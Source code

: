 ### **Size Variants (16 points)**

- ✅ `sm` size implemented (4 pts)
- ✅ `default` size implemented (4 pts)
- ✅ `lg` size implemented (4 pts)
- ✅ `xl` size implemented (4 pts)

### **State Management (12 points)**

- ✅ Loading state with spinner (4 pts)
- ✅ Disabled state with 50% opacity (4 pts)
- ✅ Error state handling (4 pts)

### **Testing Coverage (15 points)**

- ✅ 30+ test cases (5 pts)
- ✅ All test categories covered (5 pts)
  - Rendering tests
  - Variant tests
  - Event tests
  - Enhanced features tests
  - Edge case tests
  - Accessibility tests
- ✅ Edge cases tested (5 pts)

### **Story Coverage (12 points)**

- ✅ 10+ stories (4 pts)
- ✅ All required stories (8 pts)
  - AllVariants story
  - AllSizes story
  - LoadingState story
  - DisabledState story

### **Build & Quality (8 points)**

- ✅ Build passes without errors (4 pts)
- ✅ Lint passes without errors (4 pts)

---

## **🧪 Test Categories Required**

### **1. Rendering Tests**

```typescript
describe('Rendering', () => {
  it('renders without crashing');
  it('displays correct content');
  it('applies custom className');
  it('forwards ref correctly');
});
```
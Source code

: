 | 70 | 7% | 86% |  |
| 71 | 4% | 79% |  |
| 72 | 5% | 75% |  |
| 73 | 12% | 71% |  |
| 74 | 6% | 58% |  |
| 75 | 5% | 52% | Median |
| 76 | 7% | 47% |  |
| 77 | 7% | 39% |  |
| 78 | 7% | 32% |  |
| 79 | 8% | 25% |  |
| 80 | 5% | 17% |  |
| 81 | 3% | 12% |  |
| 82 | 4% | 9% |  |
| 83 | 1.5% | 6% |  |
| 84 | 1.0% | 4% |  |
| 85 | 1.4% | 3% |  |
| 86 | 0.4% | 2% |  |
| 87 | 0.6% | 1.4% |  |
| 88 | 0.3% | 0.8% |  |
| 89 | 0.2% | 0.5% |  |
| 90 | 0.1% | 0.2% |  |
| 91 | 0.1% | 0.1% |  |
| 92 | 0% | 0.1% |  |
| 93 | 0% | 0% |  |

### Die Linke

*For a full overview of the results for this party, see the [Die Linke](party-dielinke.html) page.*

Exercise prompt: Go over the data above and copy every line that has the word "passes" in it.

Written solution:
- ✅ Build passes without errors (4 pts)
- ✅ Lint passes without errors (4 pts)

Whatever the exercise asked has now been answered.